I am so so sorry for your loss. Its times like this that people are truly lost for words simply because it was not just a regular death but a suicide. That makes this death so sad so my heart goes out to you. I feel your sadness in your words and it sounds like you were very close to your brother because you say he is the only one who really loved you. I'm sure the rest of your family also loves you deeply but the important thing in this is that you felt that special love from your brother. I had a son who was shot and he died and it was very hard for me to get through that but my faith in God has helped me a great deal and I am at peace with his death now. I still hurt for his loss and I still cry from time to time but God is healing me. Your brothers death and my sons death were harsh ways of dying and hard to deal with but I would say to you, don't give in to the constant memory of how your brother died, instead start to remember the good times that you shared with him. I know you said that he was depressed alot and I have found out from alot of people who knew my son that he too was depressed but even so there was still alot of good memories that I hold onto and try to not remember the horrible memory of how he died. I will be praying for you, that God help you also to heal. You will be in my heart and in my prayers and I will always remember you because your brother died in the same month that my son died only it was in 2011 and he too died from a gun shot. Allow God to heal you as He has done to me and believe in your heart that one day you will see your brother again.

Jul 31, 2012
the path
by: Zoe

Oh sweetie you are so young to have to deal with this.

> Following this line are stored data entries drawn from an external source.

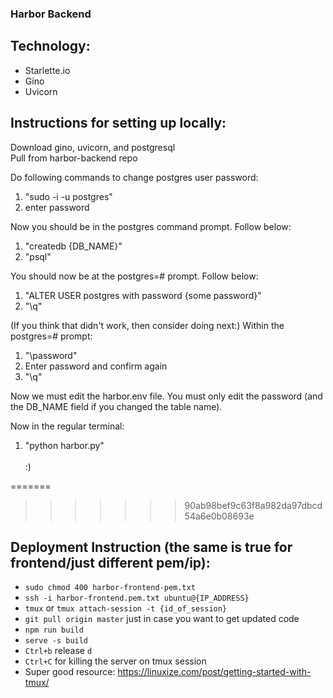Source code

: ### Harbor Backend

## Technology:
- Starlette.io
- Gino
- Uvicorn

## Instructions for setting up locally:
Download gino, uvicorn, and postgresql <br/>
Pull from harbor-backend repo

Do following commands to change postgres user password:
1. "sudo -i -u postgres"
2. enter password

Now you should be in the postgres command prompt. Follow below:
1. "createdb {DB_NAME}"
1. "psql"

You should now be at the postgres=# prompt. Follow below:
1. "ALTER USER postgres with password {some password}"
2. "\q"

(If you think that didn't work, then consider doing next:)
Within the postgres=# prompt:
1. "\password"
2. Enter password and confirm again
3. "\q"

Now we must edit the harbor.env file. You must only edit the password (and the
DB_NAME field if you changed the table name).

Now in the regular terminal:
1. "python harbor.py"
<br/><br/>
:)

=======
>>>>>>> 90ab98bef9c63f8a982da97dbcd54a6e0b08693e
## Deployment Instruction (the same is true for frontend/just different pem/ip):
- `sudo chmod 400 harbor-frontend-pem.txt`
- `ssh -i harbor-frontend.pem.txt ubuntu@{IP_ADDRESS}`
- `tmux` or `tmux attach-session -t {id_of_session}`
- `git pull origin master` just in case you want to get updated code
- `npm run build`
- `serve -s build`
- `Ctrl+b` release `d`
- `Ctrl+C` for killing the server on tmux session
- Super good resource: https://linuxize.com/post/getting-started-with-tmux/
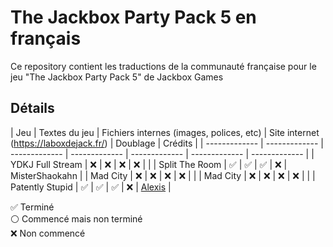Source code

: # The Jackbox Party Pack 5 en français

Ce repository contient les traductions de la communauté française pour le jeu "The Jackbox Party Pack 5" de Jackbox Games

## Détails

| Jeu  | Textes du jeu | Fichiers internes (images, polices, etc) |  Site internet (https://laboxdejack.fr/) | Doublage | Crédits |
| ------------- | ------------- | ------------- | ------------- | ------------- | ------------- | ------------- | 
| YDKJ Full Stream  | ❌ | ❌ | ❌ | ❌ | |
| Split The Room  | ✅ | ✅ | ✅ | ❌ | MisterShaokahn | 
| Mad City  | ❌ | ❌ | ❌ | ❌ | |
| Mad City  | ❌ | ❌ | ❌ | ❌ | |
| Patently Stupid | ✅ | ✅ | ✅ | ❌ | [Alexis](https://github.com/AlexisL61) |

✅ Terminé</br>
⚪ Commencé mais non terminé</br>
❌ Non commencé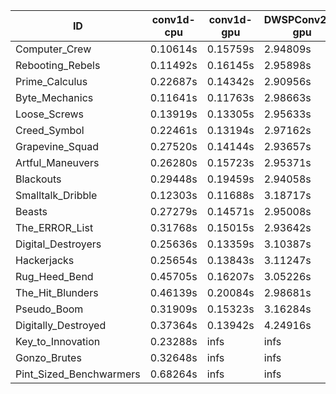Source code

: |ID|conv1d-cpu|conv1d-gpu|DWSPConv2D-gpu|gemm-gpu|avg|
|-|-|-|-|-|-|
|Computer_Crew|0.10614s|0.15759s|2.94809s|1.72940s|1.23531s|
|Rebooting_Rebels|0.11492s|0.16145s|2.95898s|1.72705s|1.24060s|
|Prime_Calculus|0.22687s|0.14342s|2.90956s|1.73119s|1.25276s|
|Byte_Mechanics|0.11641s|0.11763s|2.98663s|1.80456s|1.25631s|
|Loose_Screws|0.13919s|0.13305s|2.95633s|1.81312s|1.26042s|
|Creed_Symbol|0.22461s|0.13194s|2.97162s|1.75546s|1.27091s|
|Grapevine_Squad|0.27520s|0.14144s|2.93657s|1.77184s|1.28126s|
|Artful_Maneuvers|0.26280s|0.15723s|2.95371s|1.75956s|1.28333s|
|Blackouts|0.29448s|0.19459s|2.94058s|1.72386s|1.28838s|
|Smalltalk_Dribble|0.12303s|0.11688s|3.18717s|1.86381s|1.32272s|
|Beasts|0.27279s|0.14571s|2.95008s|1.92388s|1.32312s|
|The_ERROR_List|0.31768s|0.15015s|2.93642s|1.92425s|1.33212s|
|Digital_Destroyers|0.25636s|0.13359s|3.10387s|1.94837s|1.36055s|
|Hackerjacks|0.25654s|0.13843s|3.11247s|1.95651s|1.36599s|
|Rug_Heed_Bend|0.45705s|0.16207s|3.05226s|1.92181s|1.39830s|
|The_Hit_Blunders|0.46139s|0.20084s|2.98681s|1.94771s|1.39919s|
|Pseudo_Boom|0.31909s|0.15323s|3.16284s|1.96466s|1.39996s|
|Digitally_Destroyed|0.37364s|0.13942s|4.24916s|2.58436s|1.83664s|
|Key_to_Innovation|0.23288s|infs|infs|2.67360s|infs|
|Gonzo_Brutes|0.32648s|infs|infs|infs|infs|
|Pint_Sized_Benchwarmers|0.68264s|infs|infs|4.54567s|infs|
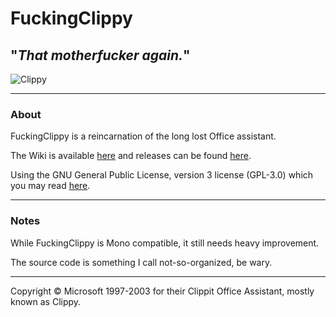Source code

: # FuckingClippy
## "*That motherfucker again.*"

![Clippy](http://didi.wcantin.ca/p/clippy2.png)

---

### About
FuckingClippy is a reincarnation of the long lost Office assistant.

The Wiki is available [here][wiki] and releases can be found [here][releases].

Using the GNU General Public License, version 3 license (GPL-3.0) which you may read [here][license].

---

### Notes
While FuckingClippy is Mono compatible, it still needs heavy improvement.

The source code is something I call not-so-organized, be wary.

---

Copyright © Microsoft 1997-2003 for their Clippit Office Assistant, mostly known as Clippy.

[wiki]: https://github.com/guitarxhero/FuckingClippy/wiki
[releases]: https://github.com/guitarxhero/FuckingClippy/releases
[license]: LICENSE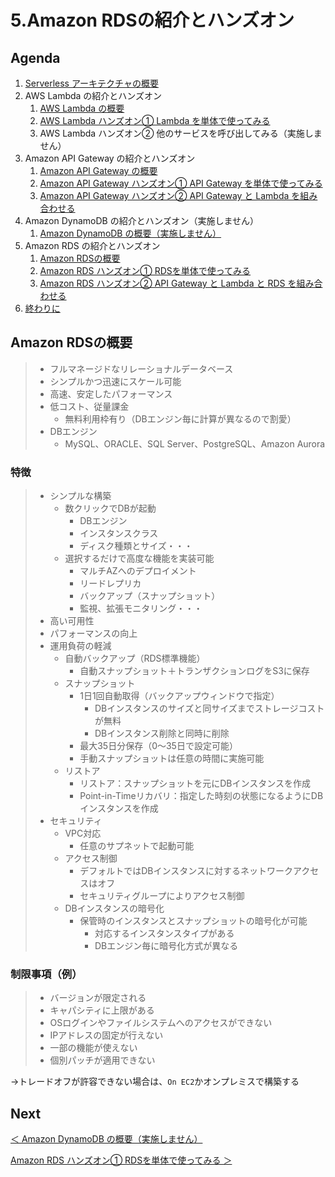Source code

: # 5.Amazon RDSの紹介とハンズオン

## Agenda

1. [Serverless アーキテクチャの概要](./01_serverless.md)
2. AWS Lambda の紹介とハンズオン
   1. [AWS Lambda の概要](./10_lambda.md)
   2. [AWS Lambda ハンズオン① Lambda を単体で使ってみる](./11_lambda_1.md)
   3. AWS Lambda ハンズオン② 他のサービスを呼び出してみる（実施しません）
3. Amazon API Gateway の紹介とハンズオン
   1. [Amazon API Gateway の概要](./20_apigateway.md)
   2. [Amazon API Gateway ハンズオン① API Gateway を単体で使ってみる](./21_apigateway_1.md)
   3. [Amazon API Gateway ハンズオン② API Gateway と Lambda を組み合わせる](./22_apigateway_2.md)
4. Amazon DynamoDB の紹介とハンズオン（実施しません）
   1. [Amazon DynamoDB の概要（実施しません）](./30_dynamodb.md)
5. Amazon RDS の紹介とハンズオン
   1. [Amazon RDSの概要](./40_rds.md)
   2. [Amazon RDS ハンズオン① RDSを単体で使ってみる](./41_rds_1.md)
   3. [Amazon RDS ハンズオン② API Gateway と Lambda と RDS を組み合わせる](./42_rds_2.md)
6. [終わりに](./99_end.md)



## Amazon RDSの概要

> * フルマネージドなリレーショナルデータベース
> * シンプルかつ迅速にスケール可能
> * 高速、安定したパフォーマンス
> * 低コスト、従量課金
>   * 無料利用枠有り（DBエンジン毎に計算が異なるので割愛）
> * DBエンジン
>   * MySQL、ORACLE、SQL Server、PostgreSQL、Amazon Aurora



### 特徴

> * シンプルな構築
>   * 数クリックでDBが起動
>     * DBエンジン
>     * インスタンスクラス
>     * ディスク種類とサイズ・・・
>   * 選択するだけで高度な機能を実装可能
>     * マルチAZへのデプロイメント
>     * リードレプリカ
>     * バックアップ（スナップショット）
>     * 監視、拡張モニタリング・・・
> * 高い可用性
> * パフォーマンスの向上
> * 運用負荷の軽減
>   * 自動バックアップ（RDS標準機能）
>     * 自動スナップショット＋トランザクションログをS3に保存
>   * スナップショット
>     * 1日1回自動取得（バックアップウィンドウで指定）
>       * DBインスタンスのサイズと同サイズまでストレージコストが無料
>       * DBインスタンス削除と同時に削除
>     * 最大35日分保存（0～35日で設定可能）
>     * 手動スナップショットは任意の時間に実施可能
>   * リストア
>     * リストア：スナップショットを元にDBインスタンスを作成
>     * Point-in-Timeリカバリ：指定した時刻の状態になるようにDBインスタンスを作成
> * セキュリティ
>   * VPC対応
>     * 任意のサプネットで起動可能
>   * アクセス制御
>     * デフォルトではDBインスタンスに対するネットワークアクセスはオフ
>     * セキュリティグループによりアクセス制御
>   * DBインスタンスの暗号化
>     * 保管時のインスタンスとスナップショットの暗号化が可能
>       * 対応するインスタンスタイプがある
>       * DBエンジン毎に暗号化方式が異なる



### 制限事項（例）

> * バージョンが限定される
> * キャパシティに上限がある
> * OSログインやファイルシステムへのアクセスができない
> * IPアドレスの固定が行えない
> * 一部の機能が使えない
> * 個別パッチが適用できない

→トレードオフが許容できない場合は、`On EC2`かオンプレミスで構築する



## Next

[＜ Amazon DynamoDB の概要（実施しません）](./30_dynamodb.md)

[Amazon RDS ハンズオン① RDSを単体で使ってみる ＞](./41_rds_1.md)

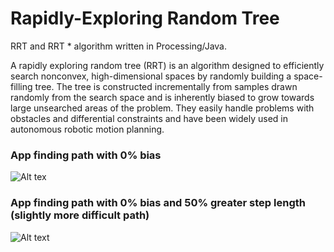 # Rapidly-Exploring Random Tree 

RRT and RRT * algorithm written in Processing/Java.

A rapidly exploring random tree (RRT) is an algorithm designed to efficiently search nonconvex, high-dimensional spaces by randomly building a space-filling tree. The tree is constructed incrementally from samples drawn randomly from the search space and is inherently biased to grow towards large unsearched areas of the problem. They easily handle problems with obstacles and differential constraints and have been widely used in autonomous robotic motion planning.

### App finding path with 0% bias 
![Alt tex](https://cloud.githubusercontent.com/assets/10769110/26564628/351aa6c6-4498-11e7-80b5-5d16fd74bd42.gif)


### App finding path with 0% bias and 50% greater step length (slightly more difficult path) 
![Alt text](https://cloud.githubusercontent.com/assets/10769110/26564666/d6be960e-4498-11e7-8644-0f777e05a137.gif)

You know your brother loves you, yes I said loves, because that kind of thing never ends. You are the best memorial he has, your love for him the way you make choices with him in mind guiding you.
People sometimes cannot see a way out. And with suicide, the picture in there head is so overwhelming that they drown in their own darkness. In their minds they are not doing harm, they are saving those around them from their darkness. I know you may not understand completely, but you will someday.

It is ok to grieve, you need to take time and get used to this idea. Some people especially with suicide's think the grief should be different, but it isn't. Find where you can heal the best, on here in a group perhaps a person at your school. Find where you will be safe and able to start being the best example of your brother's legacy.